General impressions. 

My first impressions of Luminar 4 was, more or less…. why does it take so damn long? and is my computer freezing up?  then after I begrudgingly excepted the slowness (with the intent, and conviction I could fix that bug later) I started asking questions. what can this program do? how powerful is it? does that sky replacement feature really work? how are those tools for touching up portraits? etc, etc.  

Digging in

digging into the sky replacement tool, I am initially impressed, this thing just works, its like riding a snail into battle, but once that snail gets their, its a formidable beast! a fearsome worrier! and the best part is, I don’t need to swing my blade because the snail does all the fighting!  I spend hours messing around, playing with different skies, trying different things. I build dozens of different images with great excitement! and then I press export, waiting for that export is a long and painful process, but soon I will be rewarded with the final image! 

A couple hours later, my 12 photos are done exporting (yeah, this is not looking like a program for large numbers of photos, even though its built like light room, its certainly far too slow to act like it in any real world scenario)  low and behold….. my photos… look like crap! well, most of them do anyhow, some of them came out pretty darn good! and the ones that worked, look amazing! punching in an entirely new sky was cool! but for the ones that failed, and most of them did, its clear where the masking took place, and its got rough blocky edges that are jarring and unpleasant to look at.  alright, so I can probably fix this I say to myself, if I can get this slowness bug fixed, because its clear the only reason I failed to dial the settings in right was because I couldn’t preview anything without waiting for literally dozens of minutes before I saw what was happening. 

Luminar 4 re renders the entire image stack, if you zoom in to get a closer look at a single part of the image.  I have to speed up the program, and then I can see if this sky replacement tool has any potential.  I stretch my nimble googling fingers and I start out on a quest to find out how to speed up Luminar 4, it is clear, it is a wide spread complaint, I run into a lot of conversations about Luminar 3, and how slow it is, and while talk of luminar 4 is fewer and further between, probably due to its recent release, it does not seem like the problem ever got fixed, and it seems like the problem is that doing AI based image calculations is just, slow. 
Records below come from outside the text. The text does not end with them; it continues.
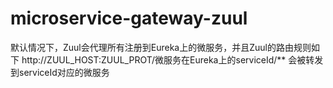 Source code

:# microservice-gateway-zuul

 默认情况下，Zuul会代理所有注册到Eureka上的微服务，并且Zuul的路由规则如下 http://ZUUL_HOST:ZUUL_PROT/微服务在Eureka上的serviceId/** 会被转发到serviceId对应的微服务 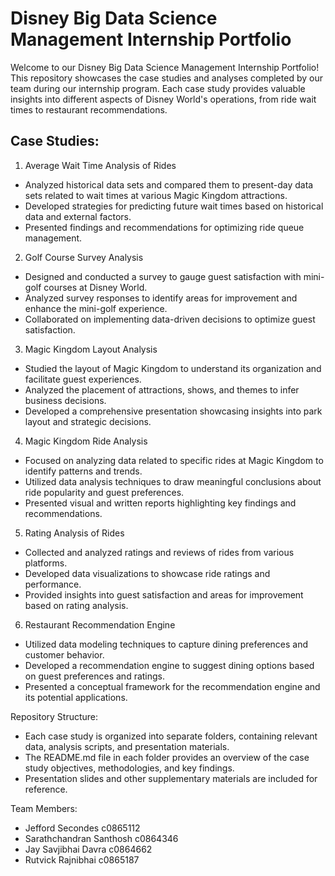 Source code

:# Disney Big Data Science Management Internship Portfolio

Welcome to our Disney Big Data Science Management Internship Portfolio! This repository showcases the case studies and analyses completed by our team during our internship program. Each case study provides valuable insights into different aspects of Disney World's operations, from ride wait times to restaurant recommendations.

## Case Studies:

1. Average Wait Time Analysis of Rides
* Analyzed historical data sets and compared them to present-day data sets related to wait times at various Magic Kingdom attractions.
* Developed strategies for predicting future wait times based on historical data and external factors.
* Presented findings and recommendations for optimizing ride queue management.
  
2. Golf Course Survey Analysis
* Designed and conducted a survey to gauge guest satisfaction with mini-golf courses at Disney World.
* Analyzed survey responses to identify areas for improvement and enhance the mini-golf experience.
* Collaborated on implementing data-driven decisions to optimize guest satisfaction.
  
3. Magic Kingdom Layout Analysis
* Studied the layout of Magic Kingdom to understand its organization and facilitate guest experiences.
* Analyzed the placement of attractions, shows, and themes to infer business decisions.
* Developed a comprehensive presentation showcasing insights into park layout and strategic decisions.
  
4. Magic Kingdom Ride Analysis
* Focused on analyzing data related to specific rides at Magic Kingdom to identify patterns and trends.
* Utilized data analysis techniques to draw meaningful conclusions about ride popularity and guest preferences.
* Presented visual and written reports highlighting key findings and recommendations.
  
5. Rating Analysis of Rides
* Collected and analyzed ratings and reviews of rides from various platforms.
* Developed data visualizations to showcase ride ratings and performance.
* Provided insights into guest satisfaction and areas for improvement based on rating analysis.
  
6. Restaurant Recommendation Engine
* Utilized data modeling techniques to capture dining preferences and customer behavior.
* Developed a recommendation engine to suggest dining options based on guest preferences and ratings.
* Presented a conceptual framework for the recommendation engine and its potential applications.
  
Repository Structure:
* Each case study is organized into separate folders, containing relevant data, analysis scripts, and presentation materials.
* The README.md file in each folder provides an overview of the case study objectives, methodologies, and key findings.
* Presentation slides and other supplementary materials are included for reference.

Team Members:
* Jefford Secondes c0865112 
* Sarathchandran Santhosh c0864346 
* Jay Savjibhai Davra c0864662 
* Rutvick Rajnibhai c0865187
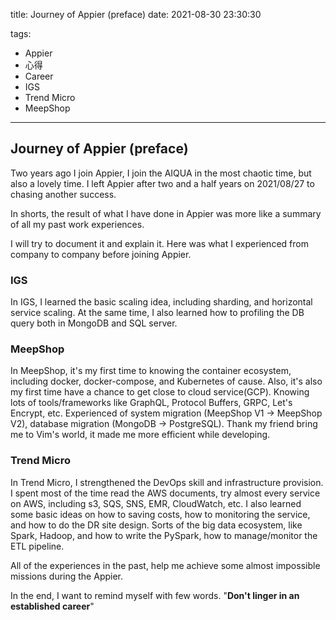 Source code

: title: Journey of Appier (preface)
date: 2021-08-30 23:30:30

tags:

- Appier
- 心得
- Career
- IGS
- Trend Micro
- MeepShop

---

## Journey of Appier (preface)

Two years ago I join Appier, I join the AIQUA in the most chaotic time, but also a lovely time. I left Appier after two and a half years on 2021/08/27 to chasing another success.

In shorts, the result of what I have done in Appier was more like a summary of all my past work experiences.

I will try to document it and explain it. Here was what I experienced from company to company before joining Appier.

### IGS

In IGS, I learned the basic scaling idea, including sharding, and horizontal service scaling. At the same time, I also learned how to profiling the DB query both in MongoDB and SQL server.

### MeepShop

In MeepShop, it's my first time to knowing the container ecosystem, including docker, docker-compose, and Kubernetes of cause. Also, it's also my first time have a chance to get close to cloud service(GCP). Knowing lots of tools/frameworks like GraphQL, Protocol Buffers, GRPC, Let's Encrypt, etc. Experienced of system migration (MeepShop V1 -> MeepShop V2), database migration (MongoDB -> PostgreSQL). Thank my friend bring me to Vim's world, it made me more efficient while developing.

### Trend Micro

In Trend Micro, I strengthened the DevOps skill and infrastructure provision. I spent most of the time read the AWS documents, try almost every service on AWS, including s3, SQS, SNS, EMR, CloudWatch, etc. I also learned some basic ideas on how to saving costs, how to monitoring the service, and how to do the DR site design. Sorts of the big data ecosystem, like Spark, Hadoop, and how to write the PySpark, how to manage/monitor the ETL pipeline.

All of the experiences in the past, help me achieve some almost impossible missions during the Appier.

In the end, I want to remind myself with few words. "**Don't linger in an established career**"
I honestly don’t have a problem with slow, in fact, I expect it for really advanced image operations.  I used to spend a ton of time doing special FX for movies, I used to let my computer sit and render out a single frame for over 40 minutes, letting it chug away for weeks to produce a single sequence, but the thing is, when your doing special FX work, the programs are built with the understanding that its a slow process, and they give you control over all the settings. The special FX programs let you choose when to render a frame, and what parts of the image stack your going to render, and at what resolutions, if your going to render a single part of the image, you select that part, and you press render, get a cup of tea, and come back to see the result. with luminar 4, the program is a slow render based tool, that re renders the entire image stack, if you need it to or not, every single time you touch a dial, or a knob, and before you can touch another dial, or you have to wait for the program to render the entire image again. If you zoom in, it renders the entire image again, before you can even see if you landed on the part of the image you were hoping to get a good look at, so you have to move your view, and do it again. their is no loading bars, there is no indication of how long its going to take, and there is no control of when it renders. 

at the end of the day, I had planned to test a number of other parts of the application, its portrait tools, etc, but I found that it was so painfully slow to work with, it just was not worth it. Even if they were awesome, there is no way I would be editing any images with this program. I can’t even change white balance or do other basic edits without the program freezing up on me. it would be hard to argue that this is a good tool for studio photography, and it would be even harder to argue this tool would be good for wedding photography or any other in the field kind of work.

IN CONCLUSION

Luminar 4 is a cool tool, it has so much potential, and with just a change of how they think about it, it could be my favorite photo editing app ever. the tools are incredible, but you need to treat it like it is what it is, a computationally intense application that needs time to render, it is not a real time application, but sadly the creators of the app are firm believers that it is a real time application, and it should be, and they are very, very wrong about this.